Ahead of the release of her sophomore EP Heavy Heart, Mothica has shared the lead single, “Sometimes.” The We Are: The Guard favorite uses her shimmering pipes to give voice to the doubts and uncertainties that come from dating in the Tinder age on the future bass cut, which might be her most accessible song to date. Mothica: “It's hard to trust your gut when your heart is being mislead. Nobody likes to feel like their time is being wasted.”



We Are: The Guard signee DENM pays tribute to all of the outsiders, misfits and free spirits on his emotive latest single, “Belong.” “I've always been a kid trying to find where I belong,” reveals the Los Angeles artist in the devastatingly beautiful piece of acoustic pop, which also features contributions from sensitive young rapper Gnash. “Wrote a song with my friend Gnash,” posts DENM on Twitter. “It's honest, it's real and I hope that you dig it.”



Two years after the release of their debut album How Do You Feel Now?, Rochester five-piece Joywave return this 2017 with “Content.” Featuring introspective verses giving way to cacophonous, electronically-charged choruses, “Content” can very much be described as the sound of an existential crisis in the algorithmic age (“I'm searching for the difference between/What content and content can bring.”).

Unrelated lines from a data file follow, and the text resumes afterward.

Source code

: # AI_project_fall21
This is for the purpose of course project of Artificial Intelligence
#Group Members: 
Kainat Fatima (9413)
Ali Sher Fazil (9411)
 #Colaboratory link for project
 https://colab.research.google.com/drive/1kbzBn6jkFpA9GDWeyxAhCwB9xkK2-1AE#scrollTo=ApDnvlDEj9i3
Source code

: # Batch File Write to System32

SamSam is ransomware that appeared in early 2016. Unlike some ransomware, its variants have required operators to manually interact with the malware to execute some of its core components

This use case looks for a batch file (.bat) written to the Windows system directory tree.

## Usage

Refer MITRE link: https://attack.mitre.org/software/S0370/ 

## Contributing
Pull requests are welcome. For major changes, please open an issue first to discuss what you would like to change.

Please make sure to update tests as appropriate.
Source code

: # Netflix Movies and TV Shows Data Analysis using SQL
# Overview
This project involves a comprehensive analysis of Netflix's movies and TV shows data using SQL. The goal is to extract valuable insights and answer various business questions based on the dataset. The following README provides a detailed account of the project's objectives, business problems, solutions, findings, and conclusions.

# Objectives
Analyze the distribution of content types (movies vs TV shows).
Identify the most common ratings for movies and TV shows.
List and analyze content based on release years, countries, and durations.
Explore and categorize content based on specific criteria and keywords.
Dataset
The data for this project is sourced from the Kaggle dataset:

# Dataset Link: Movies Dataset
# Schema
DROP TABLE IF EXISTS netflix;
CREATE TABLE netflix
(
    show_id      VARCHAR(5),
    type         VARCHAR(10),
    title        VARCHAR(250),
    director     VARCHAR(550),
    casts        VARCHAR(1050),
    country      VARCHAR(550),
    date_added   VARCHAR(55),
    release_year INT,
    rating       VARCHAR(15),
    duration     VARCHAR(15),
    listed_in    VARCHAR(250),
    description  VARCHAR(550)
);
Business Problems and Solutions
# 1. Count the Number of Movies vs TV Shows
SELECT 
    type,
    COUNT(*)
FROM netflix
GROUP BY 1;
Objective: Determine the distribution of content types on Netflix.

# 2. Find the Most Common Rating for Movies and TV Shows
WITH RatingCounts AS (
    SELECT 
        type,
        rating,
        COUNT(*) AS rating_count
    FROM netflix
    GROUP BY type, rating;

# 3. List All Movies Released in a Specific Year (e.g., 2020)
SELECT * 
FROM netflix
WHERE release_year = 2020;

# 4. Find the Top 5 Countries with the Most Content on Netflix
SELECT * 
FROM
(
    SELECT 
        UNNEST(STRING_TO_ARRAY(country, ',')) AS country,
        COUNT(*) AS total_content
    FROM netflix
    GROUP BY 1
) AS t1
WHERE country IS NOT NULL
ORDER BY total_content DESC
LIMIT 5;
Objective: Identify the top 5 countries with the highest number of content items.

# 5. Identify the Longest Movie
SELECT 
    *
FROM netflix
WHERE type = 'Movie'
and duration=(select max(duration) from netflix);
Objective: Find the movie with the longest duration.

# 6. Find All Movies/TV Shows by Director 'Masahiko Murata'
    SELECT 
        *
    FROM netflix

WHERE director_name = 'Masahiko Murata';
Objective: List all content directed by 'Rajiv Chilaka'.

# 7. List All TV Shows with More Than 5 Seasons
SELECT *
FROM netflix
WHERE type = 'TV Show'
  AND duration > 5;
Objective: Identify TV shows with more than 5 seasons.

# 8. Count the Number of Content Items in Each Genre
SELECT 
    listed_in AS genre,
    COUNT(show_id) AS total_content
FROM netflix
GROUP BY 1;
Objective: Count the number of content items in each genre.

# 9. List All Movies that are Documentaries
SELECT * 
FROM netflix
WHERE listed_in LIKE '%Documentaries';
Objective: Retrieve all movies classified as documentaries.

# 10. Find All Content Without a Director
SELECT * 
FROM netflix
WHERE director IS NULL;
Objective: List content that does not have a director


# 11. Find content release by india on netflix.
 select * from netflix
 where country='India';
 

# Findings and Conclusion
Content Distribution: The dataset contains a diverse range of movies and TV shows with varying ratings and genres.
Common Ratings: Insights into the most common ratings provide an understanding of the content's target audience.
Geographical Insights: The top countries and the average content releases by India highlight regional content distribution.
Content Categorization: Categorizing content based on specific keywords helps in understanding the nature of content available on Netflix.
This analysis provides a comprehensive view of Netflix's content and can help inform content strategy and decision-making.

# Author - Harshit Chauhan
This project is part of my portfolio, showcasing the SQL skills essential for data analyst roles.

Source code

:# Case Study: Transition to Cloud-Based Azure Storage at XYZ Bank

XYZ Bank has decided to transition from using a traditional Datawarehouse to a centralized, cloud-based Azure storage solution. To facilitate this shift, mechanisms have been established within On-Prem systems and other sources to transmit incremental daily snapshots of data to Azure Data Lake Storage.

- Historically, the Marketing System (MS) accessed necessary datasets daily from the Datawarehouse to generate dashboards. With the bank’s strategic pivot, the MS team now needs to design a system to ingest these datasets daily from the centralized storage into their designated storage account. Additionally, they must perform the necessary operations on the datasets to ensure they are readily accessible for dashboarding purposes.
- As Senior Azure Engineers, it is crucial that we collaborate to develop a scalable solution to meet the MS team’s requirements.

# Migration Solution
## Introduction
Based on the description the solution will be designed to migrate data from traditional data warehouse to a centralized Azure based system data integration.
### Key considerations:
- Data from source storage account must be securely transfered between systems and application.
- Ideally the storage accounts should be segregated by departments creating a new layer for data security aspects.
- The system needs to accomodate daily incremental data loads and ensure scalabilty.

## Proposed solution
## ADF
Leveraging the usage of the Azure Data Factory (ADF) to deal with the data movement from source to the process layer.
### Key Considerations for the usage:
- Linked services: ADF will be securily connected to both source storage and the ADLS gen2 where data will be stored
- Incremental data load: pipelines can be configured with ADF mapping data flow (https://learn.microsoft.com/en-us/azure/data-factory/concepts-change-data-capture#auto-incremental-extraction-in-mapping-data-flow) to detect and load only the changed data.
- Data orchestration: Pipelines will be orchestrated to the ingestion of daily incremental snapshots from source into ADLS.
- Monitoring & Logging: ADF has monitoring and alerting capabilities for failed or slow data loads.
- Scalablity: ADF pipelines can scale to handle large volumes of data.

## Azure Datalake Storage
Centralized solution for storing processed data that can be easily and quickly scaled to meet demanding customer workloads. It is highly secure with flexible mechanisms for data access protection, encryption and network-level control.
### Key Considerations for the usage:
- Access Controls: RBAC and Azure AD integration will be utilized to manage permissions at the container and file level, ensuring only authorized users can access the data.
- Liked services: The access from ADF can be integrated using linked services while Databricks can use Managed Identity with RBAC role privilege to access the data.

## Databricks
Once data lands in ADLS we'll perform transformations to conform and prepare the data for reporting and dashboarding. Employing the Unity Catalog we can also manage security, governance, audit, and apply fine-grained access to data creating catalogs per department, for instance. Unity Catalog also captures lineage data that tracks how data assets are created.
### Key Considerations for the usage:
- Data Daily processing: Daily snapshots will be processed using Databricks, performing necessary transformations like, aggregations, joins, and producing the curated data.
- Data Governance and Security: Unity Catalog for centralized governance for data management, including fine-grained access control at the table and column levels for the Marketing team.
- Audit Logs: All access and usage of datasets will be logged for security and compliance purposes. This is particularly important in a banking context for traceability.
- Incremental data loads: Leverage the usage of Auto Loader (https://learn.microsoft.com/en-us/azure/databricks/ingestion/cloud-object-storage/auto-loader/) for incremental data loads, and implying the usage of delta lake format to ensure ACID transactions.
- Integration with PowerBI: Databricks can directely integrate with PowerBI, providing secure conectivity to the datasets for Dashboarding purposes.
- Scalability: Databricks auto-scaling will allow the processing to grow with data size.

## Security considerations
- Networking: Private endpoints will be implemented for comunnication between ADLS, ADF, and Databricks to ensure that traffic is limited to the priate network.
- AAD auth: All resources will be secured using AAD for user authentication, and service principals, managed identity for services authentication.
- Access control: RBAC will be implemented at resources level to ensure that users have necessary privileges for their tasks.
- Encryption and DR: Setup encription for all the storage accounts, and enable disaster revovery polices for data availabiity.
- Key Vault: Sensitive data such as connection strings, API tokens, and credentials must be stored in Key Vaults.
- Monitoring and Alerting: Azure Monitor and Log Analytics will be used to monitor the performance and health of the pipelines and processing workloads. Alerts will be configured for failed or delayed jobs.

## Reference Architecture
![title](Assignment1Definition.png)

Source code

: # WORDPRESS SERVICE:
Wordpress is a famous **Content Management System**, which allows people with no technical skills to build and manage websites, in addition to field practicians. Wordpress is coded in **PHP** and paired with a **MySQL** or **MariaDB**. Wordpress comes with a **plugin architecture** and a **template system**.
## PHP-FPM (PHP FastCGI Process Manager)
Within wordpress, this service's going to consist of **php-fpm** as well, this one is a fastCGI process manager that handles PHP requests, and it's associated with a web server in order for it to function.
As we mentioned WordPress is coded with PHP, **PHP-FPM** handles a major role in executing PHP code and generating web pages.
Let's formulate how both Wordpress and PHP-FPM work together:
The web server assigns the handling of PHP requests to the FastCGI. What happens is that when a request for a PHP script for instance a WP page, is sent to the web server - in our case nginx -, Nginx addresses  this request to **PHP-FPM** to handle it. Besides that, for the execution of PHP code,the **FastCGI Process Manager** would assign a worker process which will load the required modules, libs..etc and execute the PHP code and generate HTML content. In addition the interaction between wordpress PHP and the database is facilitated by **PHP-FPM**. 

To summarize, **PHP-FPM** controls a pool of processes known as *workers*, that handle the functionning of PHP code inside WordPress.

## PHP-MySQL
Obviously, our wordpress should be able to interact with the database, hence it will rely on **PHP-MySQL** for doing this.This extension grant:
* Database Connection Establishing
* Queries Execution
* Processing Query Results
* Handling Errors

Vōx continues to refine her experimental breed of pop music on the thoughtful latest single to be unveiled from her upcoming debut EP, I Was Born. Featuring the gifted Los Angeles singer-songwriter exploring her impressive vocal range atop a spacious, and at times non-existent, production courtesy of Josiah Kosier and Chris Hunt, “I / You” is yet another artful offering from the We Are: The Guard favorite. FFO: FKA Twigs, Imogen Heap.



Rinngs make their debut on We Are: The Guard with the effortless “Cutting the Cloth.” Built using only vocals and percussion, “Cutting the Cloth” is an exquisitely crafted, artful piece of minimalistic pop that Rinngs tell Clash is inspired by “choral music, Indian cartoons, the beats of the 1959 Wurlitzer Side Man and on and on. Lyrically the song explores the themes of desire, ageing, loss, beauty, loneliness and rebellion.” Check it out.



Four months after unveiling her debut single, “Blue Whale,” LUHA returns this May to remind us that she's a force to be reckoned with on the hypnotic “She.” “I have no mercy, I have my plans/I give you life, I take it back again,” warns the Swedish-Filipino chanteuse in the opening verse, which goes from dark, brooding electronic pop beginnings into a chorus built from a cascade of Arabian-like chants.


Until next time. x

Photo” by Brooke Cagle is licensed under CC0 1.0 (cropped and resized).

Jess Grant is a frustrated writer hailing from London, England. When she isn't tasked with disentangling her thoughts from her brain and putting them on paper, Jess can generally be found listening to The Beatles, or cooking vegetarian food.